To by mogła być zawartość pstrąga z Raby z przed kilkunastu lat z maja. Zawartość żołądków skłania do łowienia na "trzymaną" mokrą muszkę lub ewentualnie na lekko smużonego suchego chruścika. Nimfa Chloroperla wypływa ku powierzchni wody podobnie jak jętki - i na mokra podpowierzchniową lub suchą muszkę jest do wzięcia (imitacja zwie się Yellow Sally). Podobnie poczwarki (pupy, łac.: pupae) chruścika, z tym, że te wiosłują szybciej i wylatują prawie niezauważalnie. Jest możliwe, że ta ciemniejsza widelnica (Nemura?) wypełza do brzegu po dnie, więc trzeba ją łowić tuż przy brzegu na mokrą, lub nawet suchą.

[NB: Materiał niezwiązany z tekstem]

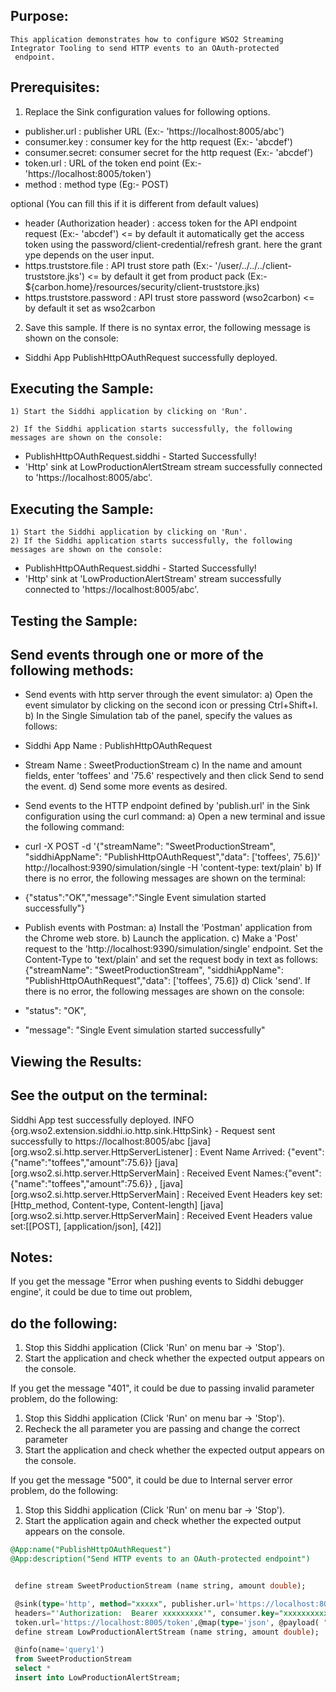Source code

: 
## Purpose:
	This application demonstrates how to configure WSO2 Streaming Integrator Tooling to send HTTP events to an OAuth-protected
	 endpoint.
## Prerequisites:
1) Replace the Sink configuration values for following options.
- publisher.url : publisher URL (Ex:- 'https://localhost:8005/abc')
- consumer.key  : consumer key for the http request (Ex:- 'abcdef')
- consumer.secret: consumer secret for the http request (Ex:- 'abcdef')
- token.url     : URL of the token end point (Ex:- 'https://localhost:8005/token')
- method        : method type (Eg:- POST)

optional (You can fill this if it is different from default values)
- header (Authorization header)  : access token for the API endpoint request (Ex:- 'abcdef') <= by default
it automatically get the access token using the password/client-credential/refresh grant. here the grant
ype depends on the user input.
- https.truststore.file : API trust store path (Ex:- '/user/../../../client-truststore.jks') <= by default
it get from product pack (Ex:- ${carbon.home}/resources/security/client-truststore.jks)
- https.truststore.password :  API trust store password (wso2carbon) <= by default it set as wso2carbon

2) Save this sample. If there is no syntax error, the following message is shown on the console:
* Siddhi App PublishHttpOAuthRequest successfully deployed.

## Executing the Sample:
	1) Start the Siddhi application by clicking on 'Run'.

	2) If the Siddhi application starts successfully, the following messages are shown on the console:
* PublishHttpOAuthRequest.siddhi - Started Successfully!
* 'Http' sink at LowProductionAlertStream stream successfully connected to 'https://localhost:8005/abc'.

## Executing the Sample:
	1) Start the Siddhi application by clicking on 'Run'.
	2) If the Siddhi application starts successfully, the following messages are shown on the console:
* PublishHttpOAuthRequest.siddhi - Started Successfully!
* 'Http' sink at 'LowProductionAlertStream' stream successfully connected to 'https://localhost:8005/abc'.

## Testing the Sample:
## Send events through one or more of the following methods:
* Send events with http server through the event simulator:
a) Open the event simulator by clicking on the second icon or pressing Ctrl+Shift+I.
	b) In the Single Simulation tab of the panel, specify the values as follows:
* Siddhi App Name  : PublishHttpOAuthRequest
* Stream Name     : SweetProductionStream
c) In the name and amount fields, enter 'toffees' and '75.6' respectively and then click Send to send the event.
d) Send some more events as desired.

* Send events to the HTTP endpoint defined by 'publish.url' in the Sink configuration using the curl command:
a) Open a new terminal and issue the following command:
* curl -X POST -d '{"streamName": "SweetProductionStream", "siddhiAppName": "PublishHttpOAuthRequest","data": ['toffees', 75.6]}' http://localhost:9390/simulation/single -H 'content-type: text/plain'
b) If there is no error, the following messages are shown on the terminal:
*  {"status":"OK","message":"Single Event simulation started successfully"}

* Publish events with Postman:
a) Install the 'Postman' application from the Chrome web store.
b) Launch the application.
c) Make a 'Post' request to the 'http://localhost:9390/simulation/single' endpoint. Set the Content-Type to 'text/plain' and set the request body in text as follows:
	{"streamName": "SweetProductionStream", "siddhiAppName": "PublishHttpOAuthRequest","data": ['toffees', 75.6]}
d) Click 'send'. If there is no error, the following messages are shown on the console:
*  "status": "OK",
*  "message": "Single Event simulation started successfully"

## Viewing the Results:
## See the output on the terminal:
Siddhi App test successfully deployed.
INFO {org.wso2.extension.siddhi.io.http.sink.HttpSink} - Request sent successfully to https://localhost:8005/abc
	  [java] [org.wso2.si.http.server.HttpServerListener] : Event Name Arrived: {"event":{"name":"toffees","amount":75.6}}
[java] [org.wso2.si.http.server.HttpServerMain] : Received Event Names:{"event":{"name":"toffees","amount":75.6}} ,
[java] [org.wso2.si.http.server.HttpServerMain] : Received Event Headers key set:[Http_method, Content-type, Content-length]
[java] [org.wso2.si.http.server.HttpServerMain] : Received Event Headers value set:[[POST], [application/json], [42]]

## Notes:
If you get the message "Error when pushing events to Siddhi debugger engine', it could be due to time out problem,
## do the following:
1) Stop this Siddhi application (Click 'Run' on menu bar -> 'Stop').
2) Start the application and check whether the expected output appears on the console.

If you get the message "401", it could be due to passing invalid parameter problem, do the following:
1) Stop this Siddhi application (Click 'Run' on menu bar -> 'Stop').
2) Recheck the all parameter you are passing and change the correct parameter
3) Start the application and check whether the expected output appears on the console.

If you get the message "500", it could be due to Internal server error problem, do the following:
1) Stop this Siddhi application (Click 'Run' on menu bar -> 'Stop').
2) Start the application again and check whether the expected output appears on the console.


```sql
@App:name("PublishHttpOAuthRequest")
@App:description("Send HTTP events to an OAuth-protected endpoint")


 define stream SweetProductionStream (name string, amount double);

 @sink(type='http', method="xxxxx", publisher.url='https://localhost:8005/abc',
 headers="'Authorization:  Bearer xxxxxxxxx'", consumer.key="xxxxxxxxxx", consumer.secret="xxxxxxxxxxx",
 token.url='https://localhost:8005/token',@map(type='json', @payload( "{'name': {{name}}, 'amount': {{amount}}}")))
 define stream LowProductionAlertStream (name string, amount double);

 @info(name='query1')
 from SweetProductionStream
 select *
 insert into LowProductionAlertStream;
```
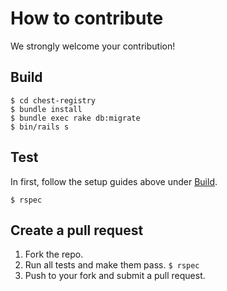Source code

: # How to contribute

We strongly welcome your contribution!

## Build

```console
$ cd chest-registry
$ bundle install
$ bundle exec rake db:migrate
$ bin/rails s
```

## Test

In first, follow the setup guides above under [Build](#build).

```console
$ rspec
```

## Create a pull request

1. Fork the repo.
2. Run all tests and make them pass. `$ rspec`
3. Push to your fork and submit a pull request.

W przypadku takiej zawartości żołądka nie ośmieliłbym się łowić na streamera czy na dolna nimfę. Jeśli nimfa, to górna, jeśli sucha, to chruścik lub pupa. Zawsze lepiej mokra trzymana, lub dokładnie pod prąd przy własnym brzegu.
Jeśli ryby były złowione w sierpniu - a zawartość żoładka odpowiada majowi w Polsce, to co będzie w kwietniu? Pewnie zima i odwilż? Prześlij zawartość żołądka aktualną, z pożyczonego lub pierwszego złowionego pstrąga, postaram się zidentyfikować.